Work to complete — Would you repeat the data below exactly, taking out the images?

[Records from a data collection]
- Opening Delimiter -
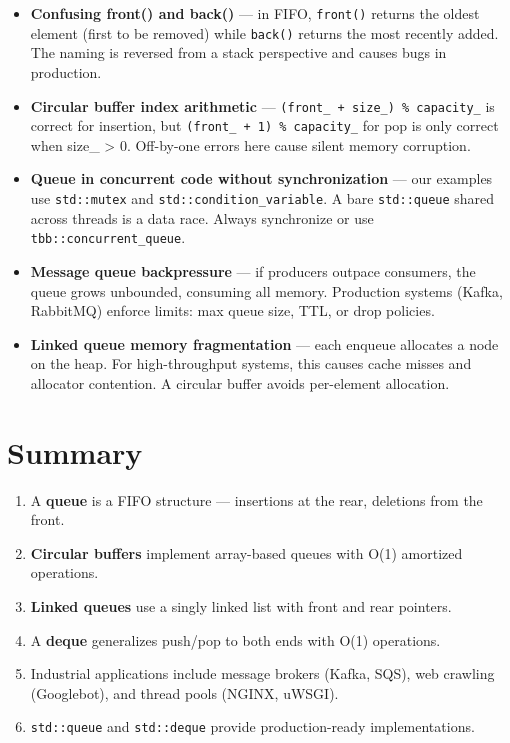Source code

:\begin{itemize}
\item \textbf{Confusing front() and back()} — in FIFO, \texttt{front()} returns the oldest element (first to be removed) while \texttt{back()} returns the most recently added. The naming is reversed from a stack perspective and causes bugs in production.
\item \textbf{Circular buffer index arithmetic} — \texttt{(front\_ + size\_) \% capacity\_} is correct for insertion, but \texttt{(front\_ + 1) \% capacity\_} for pop is only correct when size\_ > 0. Off-by-one errors here cause silent memory corruption.
\item \textbf{Queue in concurrent code without synchronization} — our examples use \texttt{std::mutex} and \texttt{std::condition\_variable}. A bare \texttt{std::queue} shared across threads is a data race. Always synchronize or use \texttt{tbb::concurrent\_queue}.
\item \textbf{Message queue backpressure} — if producers outpace consumers, the queue grows unbounded, consuming all memory. Production systems (Kafka, RabbitMQ) enforce limits: max queue size, TTL, or drop policies.
\item \textbf{Linked queue memory fragmentation} — each enqueue allocates a node on the heap. For high-throughput systems, this causes cache misses and allocator contention. A circular buffer avoids per-element allocation.
\end{itemize}

\section{Summary}

\begin{enumerate}
\item A \textbf{queue} is a FIFO structure — insertions at the rear, deletions from the front.
\item \textbf{Circular buffers} implement array-based queues with O(1) amortized operations.
\item \textbf{Linked queues} use a singly linked list with front and rear pointers.
\item A \textbf{deque} generalizes push/pop to both ends with O(1) operations.
\item Industrial applications include message brokers (Kafka, SQS), web crawling (Googlebot), and thread pools (NGINX, uWSGI).
\item \texttt{std::queue} and \texttt{std::deque} provide production-ready implementations.
\end{enumerate}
- Closing Delimiter -
Solution for this exercise —
Source code

:\begin{itemize}
\item \textbf{Confusing front() and back()} — in FIFO, \texttt{front()} returns the oldest element (first to be removed) while \texttt{back()} returns the most recently added. The naming is reversed from a stack perspective and causes bugs in production.
\item \textbf{Circular buffer index arithmetic} — \texttt{(front\_ + size\_) \% capacity\_} is correct for insertion, but \texttt{(front\_ + 1) \% capacity\_} for pop is only correct when size\_ > 0. Off-by-one errors here cause silent memory corruption.
\item \textbf{Queue in concurrent code without synchronization} — our examples use \texttt{std::mutex} and \texttt{std::condition\_variable}. A bare \texttt{std::queue} shared across threads is a data race. Always synchronize or use \texttt{tbb::concurrent\_queue}.
\item \textbf{Message queue backpressure} — if producers outpace consumers, the queue grows unbounded, consuming all memory. Production systems (Kafka, RabbitMQ) enforce limits: max queue size, TTL, or drop policies.
\item \textbf{Linked queue memory fragmentation} — each enqueue allocates a node on the heap. For high-throughput systems, this causes cache misses and allocator contention. A circular buffer avoids per-element allocation.
\end{itemize}

\section{Summary}

\begin{enumerate}
\item A \textbf{queue} is a FIFO structure — insertions at the rear, deletions from the front.
\item \textbf{Circular buffers} implement array-based queues with O(1) amortized operations.
\item \textbf{Linked queues} use a singly linked list with front and rear pointers.
\item A \textbf{deque} generalizes push/pop to both ends with O(1) operations.
\item Industrial applications include message brokers (Kafka, SQS), web crawling (Googlebot), and thread pools (NGINX, uWSGI).
\item \texttt{std::queue} and \texttt{std::deque} provide production-ready implementations.
\end{enumerate}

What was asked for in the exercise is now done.